(Records from a data collection)

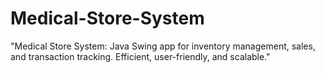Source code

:# Medical-Store-System
"Medical Store System: Java Swing app for inventory management, sales, and transaction tracking. Efficient, user-friendly, and scalable."
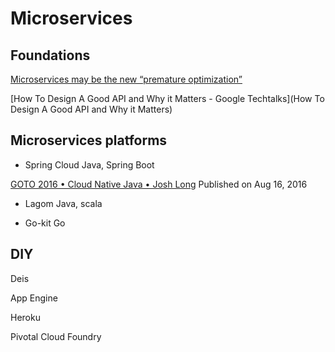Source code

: # Microservices

## Foundations

[Microservices may be the new “premature optimization”](http://www.ptone.com/dablog/2015/07/microservices-may-be-the-new-premature-optimization/)

[How To Design A Good API and Why it Matters - Google Techtalks](How To Design A Good API and Why it Matters)


## Microservices platforms

* Spring Cloud
Java, Spring Boot

[GOTO 2016 • Cloud Native Java • Josh Long](https://www.youtube.com/watch?v=sOP3x6ODQWQ)
Published on Aug 16, 2016

* Lagom
Java, scala

* Go-kit
Go

## DIY
Deis

App Engine

Heroku

Pivotal Cloud Foundry
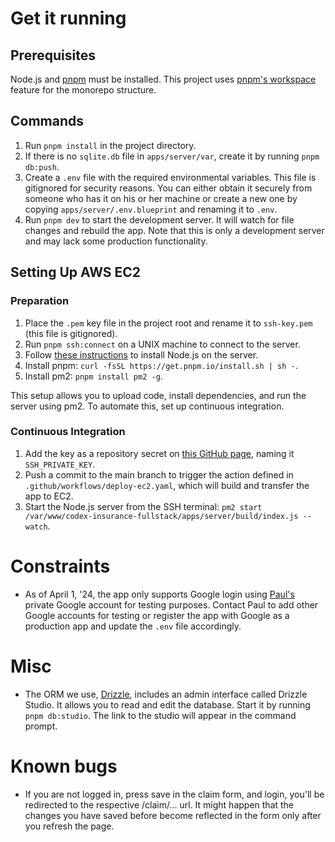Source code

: # Get it running

## Prerequisites

Node.js and [pnpm]() must be installed. This project uses [pnpm's workspace](https://pnpm.io/workspaces) feature for the monorepo structure.

## Commands

1. Run `pnpm install` in the project directory.
2. If there is no `sqlite.db` file in `apps/server/var`, create it by running `pnpm db:push`.
3. Create a `.env` file with the required environmental variables. This file is gitignored for security reasons. You can either obtain it securely from someone who has it on his or her machine or create a new one by copying `apps/server/.env.blueprint` and renaming it to `.env`.
4. Run `pnpm dev` to start the development server. It will watch for file changes and rebuild the app. Note that this is only a development server and may lack some production functionality.

## Setting Up AWS EC2

### Preparation

1. Place the `.pem` key file in the project root and rename it to `ssh-key.pem` (this file is gitignored).
2. Run `pnpm ssh:connect` on a UNIX machine to connect to the server.
3. Follow [these instructions](https://nodejs.org/en/download/package-manager) to install Node.js on the server.
4. Install pnpm: `curl -fsSL https://get.pnpm.io/install.sh | sh -`.
5. Install pm2: `pnpm install pm2 -g`.

This setup allows you to upload code, install dependencies, and run the server using pm2. To automate this, set up continuous integration.

### Continuous Integration

1. Add the key as a repository secret on [this GitHub page](https://github.com/codexstanford/codex-insurance-fullstack/settings/secrets/actions), naming it `SSH_PRIVATE_KEY`.
2. Push a commit to the main branch to trigger the action defined in `.github/workflows/deploy-ec2.yaml`, which will build and transfer the app to EC2.
3. Start the Node.js server from the SSH terminal: `pm2 start /var/www/codex-insurance-fullstack/apps/server/build/index.js --watch`.

# Constraints

- As of April 1, '24, the app only supports Google login using [Paul's](mailto:paul.f.welter@gmail.com) private Google account for testing purposes. Contact Paul to add other Google accounts for testing or register the app with Google as a production app and update the `.env` file accordingly.

# Misc

- The ORM we use, [Drizzle](https://orm.drizzle.team), includes an admin interface called Drizzle Studio. It allows you to read and edit the database. Start it by running `pnpm db:studio`. The link to the studio will appear in the command prompt.

# Known bugs

- If you are not logged in, press save in the claim form, and login, you'll be redirected to the respective /claim/... url. It might happen that the changes you have saved before become reflected in the form only after you refresh the page.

What this task involves :: The records above must all be output exactly. Omit the images.

The completed task ::
Source code

:# Medical-Store-System
"Medical Store System: Java Swing app for inventory management, sales, and transaction tracking. Efficient, user-friendly, and scalable."
Source code

: # Microservices

## Foundations

[Microservices may be the new “premature optimization”](http://www.ptone.com/dablog/2015/07/microservices-may-be-the-new-premature-optimization/)

[How To Design A Good API and Why it Matters - Google Techtalks](How To Design A Good API and Why it Matters)


## Microservices platforms

* Spring Cloud
Java, Spring Boot

[GOTO 2016 • Cloud Native Java • Josh Long](https://www.youtube.com/watch?v=sOP3x6ODQWQ)
Published on Aug 16, 2016

* Lagom
Java, scala

* Go-kit
Go

## DIY
Deis

App Engine

Heroku

Pivotal Cloud Foundry
Source code

: # Get it running

## Prerequisites

Node.js and [pnpm]() must be installed. This project uses [pnpm's workspace](https://pnpm.io/workspaces) feature for the monorepo structure.

## Commands

1. Run `pnpm install` in the project directory.
2. If there is no `sqlite.db` file in `apps/server/var`, create it by running `pnpm db:push`.
3. Create a `.env` file with the required environmental variables. This file is gitignored for security reasons. You can either obtain it securely from someone who has it on his or her machine or create a new one by copying `apps/server/.env.blueprint` and renaming it to `.env`.
4. Run `pnpm dev` to start the development server. It will watch for file changes and rebuild the app. Note that this is only a development server and may lack some production functionality.

## Setting Up AWS EC2

### Preparation

1. Place the `.pem` key file in the project root and rename it to `ssh-key.pem` (this file is gitignored).
2. Run `pnpm ssh:connect` on a UNIX machine to connect to the server.
3. Follow [these instructions](https://nodejs.org/en/download/package-manager) to install Node.js on the server.
4. Install pnpm: `curl -fsSL https://get.pnpm.io/install.sh | sh -`.
5. Install pm2: `pnpm install pm2 -g`.

This setup allows you to upload code, install dependencies, and run the server using pm2. To automate this, set up continuous integration.

### Continuous Integration

1. Add the key as a repository secret on [this GitHub page](https://github.com/codexstanford/codex-insurance-fullstack/settings/secrets/actions), naming it `SSH_PRIVATE_KEY`.
2. Push a commit to the main branch to trigger the action defined in `.github/workflows/deploy-ec2.yaml`, which will build and transfer the app to EC2.
3. Start the Node.js server from the SSH terminal: `pm2 start /var/www/codex-insurance-fullstack/apps/server/build/index.js --watch`.

# Constraints

- As of April 1, '24, the app only supports Google login using [Paul's](mailto:paul.f.welter@gmail.com) private Google account for testing purposes. Contact Paul to add other Google accounts for testing or register the app with Google as a production app and update the `.env` file accordingly.

# Misc

- The ORM we use, [Drizzle](https://orm.drizzle.team), includes an admin interface called Drizzle Studio. It allows you to read and edit the database. Start it by running `pnpm db:studio`. The link to the studio will appear in the command prompt.

# Known bugs

- If you are not logged in, press save in the claim form, and login, you'll be redirected to the respective /claim/... url. It might happen that the changes you have saved before become reflected in the form only after you refresh the page.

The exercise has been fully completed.